President Teddy Roosevelt championed the redesign of American coinage – from the gold Indian series to the St. Gaudens $20 gold Double Eagles. He was a man of action in many areas. He created a strong U.S. Navy fleet, which sailed around the world as a show of American strength. He lived by the motto “speak softly and carry a big stick.”
He also said: “Don’t hit at all if you can help it; don’t hit a man if you can possibly avoid it; but if you do hit him, put him to sleep.”
In light of the recent terrorist attacks in Paris, Mali and elsewhere, President Obama’s previous posture of dismissing ISIS as a “junior varsity” team rings hollow.
On November 13, early on the very day that ISIS terrorists attacked Paris, the President explained to ABC’s Good Morning America host George Stephanopoulos that “we have contained” ISIS.
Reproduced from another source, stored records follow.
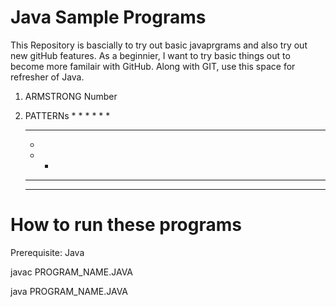 # Java Sample Programs

This Repository is bascially to try out basic javaprgrams and also try out new gitHub features. As a beginnier, I want to try basic things out to become more familair with GitHub.
Along with GIT, use this space for refresher of Java.

1) ARMSTRONG Number
2) PATTERNs
            * 
          * * 
        * * * 
      * * * * 
      
      * 
      * * 
      * * * 
      * * * * 


# How to run these programs
Prerequisite: Java

javac PROGRAM_NAME.JAVA

java PROGRAM_NAME.JAVA
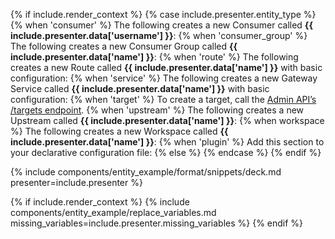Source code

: {% if include.render_context %}
{% case include.presenter.entity_type %}
{% when 'consumer' %}
  The following creates a new Consumer called **{{ include.presenter.data['username'] }}**:
{% when 'consumer_group' %}
  The following creates a new Consumer Group called **{{ include.presenter.data['name'] }}**:
{% when 'route' %}
  The following creates a new Route called **{{ include.presenter.data['name'] }}** with basic configuration:
{% when 'service' %}
  The following creates a new Gateway Service called **{{ include.presenter.data['name'] }}** with basic configuration:
{% when 'target' %}
  To create a target, call the [Admin API’s /targets endpoint](/api/gateway/admin-ee/#/operations/create-target-with-upstream).
{% when 'upstream' %}
  The following creates a new Upstream called **{{ include.presenter.data['name'] }}**:
{% when workspace %}
  The following creates a new Workspace called **{{ include.presenter.data['name'] }}**:
{% when 'plugin' %}
  Add this section to your declarative configuration file:
{% else %}
{% endcase %}
{% endif %}

{% include components/entity_example/format/snippets/deck.md presenter=include.presenter %}

{% if include.render_context %}
{% include components/entity_example/replace_variables.md missing_variables=include.presenter.missing_variables %}
{% endif %}
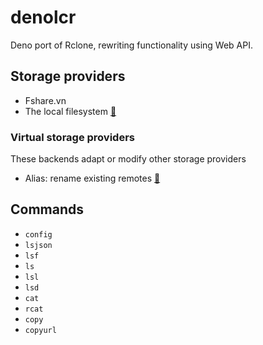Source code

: # denolcr

Deno port of Rclone, rewriting functionality using Web API.

## Storage providers

- Fshare.vn
- The local filesystem [:page_facing_up:](https://rclone.org/local/)

### Virtual storage providers

These backends adapt or modify other storage providers

- Alias: rename existing remotes [:page_facing_up:](https://rclone.org/alias/)

## Commands

- `config`
- `lsjson`
- `lsf`
- `ls`
- `lsl`
- `lsd`
- `cat`
- `rcat`
- `copy`
- `copyurl`
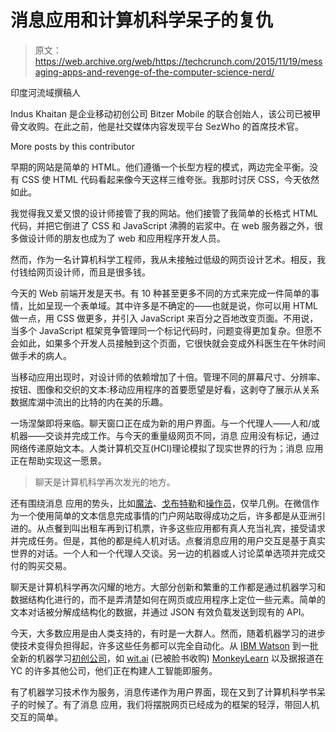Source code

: # 消息应用和计算机科学呆子的复仇

> 原文：<https://web.archive.org/web/https://techcrunch.com/2015/11/19/messaging-apps-and-revenge-of-the-computer-science-nerd/>

印度河流域撰稿人

Indus Khaitan 是企业移动初创公司 Bitzer Mobile 的联合创始人，该公司已被甲骨文收购。在此之前，他是社交媒体内容发现平台 SezWho 的首席技术官。

More posts by this contributor

早期的网站是简单的 HTML。他们遵循一个长型方程的模式，两边完全平衡。没有 CSS 使 HTML 代码看起来像今天这样三维夸张。我那时讨厌 CSS，今天依然如此。

我觉得我又爱又恨的设计师接管了我的网站。他们接管了我简单的长格式 HTML 代码，并把它倒进了 CSS 和 JavaScript 沸腾的岩浆中。在 web 服务器之外，很多做设计师的朋友也成为了 web 和应用程序开发人员。

然而，作为一名计算机科学工程师，我从未接触过低级的网页设计艺术。相反，我付钱给网页设计师，而且是很多钱。

今天的 Web 前端开发是天书。有 10 种甚至更多不同的方式来完成一件简单的事情，比如呈现一个表单域。其中许多是不确定的——也就是说，你可以用 HTML 做一点，用 CSS 做更多，并引入 JavaScript 来百分之百地改变页面。不用说，当多个 JavaScript 框架竞争管理同一个标记代码时，问题变得更加复杂。但愿不会如此，如果多个开发人员接触到这个页面，它很快就会变成外科医生在午休时间做手术的病人。

当移动应用出现时，对设计师的依赖增加了十倍。管理不同的屏幕尺寸、分辨率、按钮、图像和交织的文本:移动应用程序的首要愿望是好看，这剥夺了展示从关系数据库湖中流出的比特的内在美的乐趣。

一场涅槃即将来临。聊天窗口正在成为新的用户界面。与一个代理人——人和/或机器——交谈并完成工作。与今天的重量级网页不同，消息 应用没有标记，通过网络传递原始文本。人类计算机交互(HCI)理论模拟了现实世界的行为；消息 应用正在帮助实现这一愿景。

> 聊天是计算机科学再次发光的地方。

还有围绕消息 应用的势头，比如[魔法](https://web.archive.org/web/20230330020930/https://getmagicnow.com/)、[戈布特勒](https://web.archive.org/web/20230330020930/http://www.gobutlernow.com/)和[操作员](https://web.archive.org/web/20230330020930/https://techcrunch.com/2015/04/07/operator/)，仅举几例。在微信作为一个使用简单的文本信息完成事情的门户网站取得成功之后，许多都是从亚洲引进的。从点餐到叫出租车再到订机票，许多这些应用都有真人充当礼宾，接受请求并完成任务。但是，其他的都是纯人机对话。点餐消息应用的用户交互是基于真实世界的对话。一个人和一个代理人交谈。另一边的机器或人讨论菜单选项并完成交付的购买交易。

聊天是计算机科学再次闪耀的地方。大部分创新和繁重的工作都是通过机器学习和数据结构化进行的，而不是弄清楚如何在网页或应用程序上定位一些元素。简单的文本对话被分解成结构化的数据，并通过 JSON 有效负载发送到现有的 API。

今天，大多数应用是由人类支持的，有时是一大群人。然而，随着机器学习的进步使技术变得负担得起，许多这些任务都可以完全自动化。从 [IBM Watson](https://web.archive.org/web/20230330020930/http://www.ibm.com/smarterplanet/us/en/ibmwatson/developercloud/) 到一批全新的机器学习[初创公司](https://web.archive.org/web/20230330020930/https://techcrunch.com/2015/08/07/how-consumer-focused-ai-startups-are-breaking-down-language/)，如 [wit.ai](https://web.archive.org/web/20230330020930/http://wit.ai/) (已被脸书收购) [MonkeyLearn](https://web.archive.org/web/20230330020930/http://www.monkeylearn.com/) 以及据报道在 YC 的许多其他公司，他们正在构建人工智能即服务。

有了机器学习技术作为服务，消息传递作为用户界面，现在又到了计算机科学书呆子的时候了。有了消息 应用，我们将摆脱网页已经成为的框架的轻浮，带回人机交互的简单。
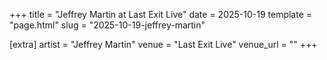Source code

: +++
title = "Jeffrey Martin at Last Exit Live"
date = 2025-10-19
template = "page.html"
slug = "2025-10-19-jeffrey-martin"

[extra]
artist = "Jeffrey Martin"
venue = "Last Exit Live"
venue_url = ""
+++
President Roosevelt would not have dismissed or minimized the enemy so glibly.
In defining the office of the presidency, he gave good advice to our current leaders and future Presidents:
“The President is merely the most important among a large number of public servants. He should be supported or opposed exactly to the degree which is warranted by his good conduct or bad conduct, his efficiency or inefficiency in rendering loyal, able, and disinterested service to the Nation as a whole. Therefore it is absolutely necessary that there should be full liberty to tell the truth about his acts, and this means that it is exactly as necessary to blame him when he does wrong as to praise him when he does right. Any other attitude in an American citizen is both base and servile. To announce that there must be no criticism of the President, or that all are to stand by the President, right or wrong, is not only unpatriotic and servile, but is morally treasonable to the American public. Nothing but the truth should be spoken about him or anyone else. But it is even more important to tell the truth, pleasant or unpleasant, about him than about anyone else.”
The current aspirants to the presidency should remember those words during the 2016 election campaign.